Happy Sunday everyone. I came across a 10 unit apartment building for sale in a smaller city in Kansas. This area has several factories in the area that support the community. Each unit has 2 bedroom and 1.5 baths. I am considering offering 400,000, it is a bank owned property currently. They are asking 600,000 and it has been vacant during the sale as bank owned property for almost two years. They haven't lowered the price in over a year at this point. There are no records from any of the previous owners as to the prior income on the property. The apartment need the basics, carpet, paint, cleaning and minor repairs as well as replacement of a few ranges. I'm figuring about 50,000 to get the apartments ready for rent. These units are all metered separately. The realtor I'm dealing with has a management company and he said he would charge 10 percent of the rent per unit. Rent has been estimated at 400.00-500.00 per unit and property insurance is estimated at 8700.00 a year. Turns out, part of the building is located at the end of a flood plain which adds an additional 4000.00 a year in insurance totaling the 8700. It is very hard for me to value this apartment because it has no income. I would appreciate any input as to whether this seems like a good deal or am I just spinning my wheels? Thanks so much, Maggie
I'm in Oklahoma so I don't know the area or the conditions at the property but for the projected income and the risks you are taking, I would offer closer to $300k and plan on $100k to get it up and stabilized.
Don't hesitate to start even lower. I would check comparable sales in the area. I generally shoot for $20k per unit all in to get those gross numbers.
I focus my investing on low cost, high cash flow properties and you need to make sure you buy them right. Good luck.
What the bank is asking is not relevant. As a vacant / non-performing / distressed property the question becomes what will it take (time & $) to stabilize and at that point what will it be worth.
If I take the mid-point of your estimated market rents (get independent confirmation of everything!!!), at full occupancy, the property will generate $50K per year ($450 x 10 x 12). With separately metered utilities, the operating costs might be a bit lower then 50% but really need to understand the condition of the building, age of major systems (e.g. Roof, Heating, etc.) and how long before things like appliances / carpeting need to be replaced in all units.
Assuming it generates $50K / y and expenses run 50%, you are left with $25K NOI before replacement reserve. If you are "all in" for $420K ($400K purchase + 10 x $2K per unit) that is 6.5 CAP. That may be acceptable for a California property but I suspect you can do much better then that in small city / Kansas market.
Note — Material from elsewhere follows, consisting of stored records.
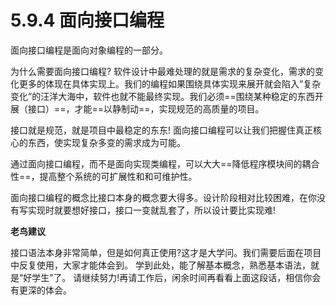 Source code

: # 5.9.4 面向接口编程

   面向接口编程是面向对象编程的一部分。

   为什么需要面向接口编程? 软件设计中最难处理的就是需求的复杂变化，需求的变化更多的体现在具体实现上。我们的编程如果围绕具体实现来展开就会陷入”复杂变化”的汪洋大海中，软件也就不能最终实现。我们必须==围绕某种稳定的东西开展（接口）==，才能==以静制动==，实现规范的高质量的项目。

   接口就是规范，就是项目中最稳定的东东! 面向接口编程可以让我们把握住真正核心的东西，使实现复杂多变的需求成为可能。

   通过面向接口编程，而不是面向实现类编程，可以大大==降低程序模块间的耦合性==，提高整个系统的可扩展性和和可维护性。

   面向接口编程的概念比接口本身的概念要大得多。设计阶段相对比较困难，在你没有写实现时就要想好接口，接口一变就乱套了，所以设计要比实现难!

**老鸟建议**

   接口语法本身非常简单，但是如何真正使用?这才是大学问。我们需要后面在项目中反复使用，大家才能体会到。 学到此处，能了解基本概念，熟悉基本语法，就是“好学生”了。 请继续努力!再请工作后，闲余时间再看看上面这段话，相信你会有更深的体会。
There are many major markets in the mid-west where quality properties generate 10% or more so your $400K should generate $40K if not more.
If this was a "Class A" property, with a solid history in a major urban center, perhaps but otherwise - too much money for too little quantity / quality and too much risk as you are far away depending on people you have not done business with before to look out for your best interests (unlikely at best).
Paul and Oren, Thank you so much for your input. This is exactly what I need. The numbers don't add up at this price point. I think perhaps $200,000 may work much better but the fact that I'm not close to the property does leave my pocketbook and stomach unsettled. I think I'll stick to what I know I can do which is flip properties for now.
Thank you again.
Johnathan and Evan, thank you both for your response to my inquiry. I agree that there is just too much missing information to move forward on this purchase. Thank you very much for the input and opening my eyes. This is a learning experience for me and I'm grateful for the help.